I am Walker White, a faculty member in the department of Computer Science. I am also the person in charge of the game design minor at Cornell. I am going to join you all in the course for the semester. I have almost 1000 students in my CS course this semester, so we will see how long that lasts. But my goal is to remain with you until the end (and I have 80 TAs holding down the ship).
My interest in this course is to get a better idea of how musicians and audio engineers work. I write a lot of software. I have written a custom game engine for the courses that I teach at Cornell, and that includes a custom sound engine. But software is only good if people use it, and so I need to understand more about the users of the software (both the creators and the programmers) to improve it.
The sound engine I am working on is a particularly interesting project. All of the open source sound engines for games are 20-year old technology. They can mix pre-recorded samples and that is about it. If you want to do something more interesting and give more control to the audio designer, then you have to use one the commercial tools like Wwise or FMOD. They will charge you for the number of copies you sell. Last year CS 4152 had a student game go viral and get 700,000 downloads on Android, so that would have been very bad (they did not charge enough to cover a license if they needed one).

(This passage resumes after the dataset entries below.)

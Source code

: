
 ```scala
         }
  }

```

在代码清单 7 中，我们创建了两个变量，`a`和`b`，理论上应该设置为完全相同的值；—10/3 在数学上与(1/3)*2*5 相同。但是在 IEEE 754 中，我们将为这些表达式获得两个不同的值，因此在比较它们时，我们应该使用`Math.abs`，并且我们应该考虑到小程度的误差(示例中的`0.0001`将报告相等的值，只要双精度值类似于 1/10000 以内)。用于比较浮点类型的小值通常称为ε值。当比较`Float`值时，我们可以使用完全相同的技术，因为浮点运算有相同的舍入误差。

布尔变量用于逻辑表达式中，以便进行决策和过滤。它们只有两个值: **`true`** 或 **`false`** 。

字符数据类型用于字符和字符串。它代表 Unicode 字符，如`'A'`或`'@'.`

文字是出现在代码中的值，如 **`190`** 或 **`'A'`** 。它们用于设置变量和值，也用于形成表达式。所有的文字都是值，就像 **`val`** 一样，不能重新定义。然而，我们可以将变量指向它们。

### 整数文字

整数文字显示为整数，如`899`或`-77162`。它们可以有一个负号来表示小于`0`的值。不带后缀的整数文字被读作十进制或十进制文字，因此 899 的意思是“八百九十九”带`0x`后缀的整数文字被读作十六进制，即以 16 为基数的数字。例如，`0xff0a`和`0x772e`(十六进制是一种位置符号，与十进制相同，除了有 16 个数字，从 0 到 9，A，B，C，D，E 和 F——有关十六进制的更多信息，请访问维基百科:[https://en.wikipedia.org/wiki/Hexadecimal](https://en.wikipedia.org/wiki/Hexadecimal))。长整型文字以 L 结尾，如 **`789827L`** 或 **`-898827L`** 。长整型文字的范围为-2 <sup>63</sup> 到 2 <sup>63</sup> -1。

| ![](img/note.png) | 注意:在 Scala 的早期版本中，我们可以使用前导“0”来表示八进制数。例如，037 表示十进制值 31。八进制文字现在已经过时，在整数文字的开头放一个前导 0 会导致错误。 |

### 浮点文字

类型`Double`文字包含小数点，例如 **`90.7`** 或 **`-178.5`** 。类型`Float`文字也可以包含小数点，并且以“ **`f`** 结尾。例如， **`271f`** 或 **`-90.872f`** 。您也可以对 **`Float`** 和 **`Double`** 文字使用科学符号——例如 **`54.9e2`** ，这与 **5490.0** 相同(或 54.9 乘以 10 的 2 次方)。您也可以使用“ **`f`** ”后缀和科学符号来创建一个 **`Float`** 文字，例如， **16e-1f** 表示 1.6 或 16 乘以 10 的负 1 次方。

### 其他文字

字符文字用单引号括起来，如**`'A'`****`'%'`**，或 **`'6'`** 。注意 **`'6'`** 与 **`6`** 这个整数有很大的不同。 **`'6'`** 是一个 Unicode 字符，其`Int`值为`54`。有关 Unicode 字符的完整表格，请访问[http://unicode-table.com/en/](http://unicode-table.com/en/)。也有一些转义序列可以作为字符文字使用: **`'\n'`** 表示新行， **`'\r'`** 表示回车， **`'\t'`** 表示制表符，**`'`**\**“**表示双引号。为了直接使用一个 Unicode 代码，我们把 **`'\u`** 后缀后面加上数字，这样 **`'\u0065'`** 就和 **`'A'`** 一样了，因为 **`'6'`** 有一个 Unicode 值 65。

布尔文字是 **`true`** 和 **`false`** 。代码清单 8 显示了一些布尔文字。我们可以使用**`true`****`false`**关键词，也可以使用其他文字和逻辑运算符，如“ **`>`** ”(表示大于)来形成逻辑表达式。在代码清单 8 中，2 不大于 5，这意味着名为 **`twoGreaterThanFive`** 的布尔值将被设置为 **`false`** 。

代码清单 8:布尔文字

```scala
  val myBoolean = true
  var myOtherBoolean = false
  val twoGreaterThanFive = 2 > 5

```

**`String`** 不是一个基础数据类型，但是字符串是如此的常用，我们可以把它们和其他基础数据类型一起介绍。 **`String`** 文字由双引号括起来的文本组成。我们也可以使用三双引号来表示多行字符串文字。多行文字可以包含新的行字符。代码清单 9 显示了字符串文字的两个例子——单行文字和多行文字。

There is clearly a market for an open source solution between these two options and that is what I am working on. The CS side is pretty intense — I have Masters students working with me. But there may be some opportunities for collaboration here.
Hi Professor White,
Glad to hear that the project will be open source! Its always great when things like this are able to benefit the whole community. I’d be happy to try and help contribute to the project if you need more people either on the software side ( I have a decent CS background ) or other.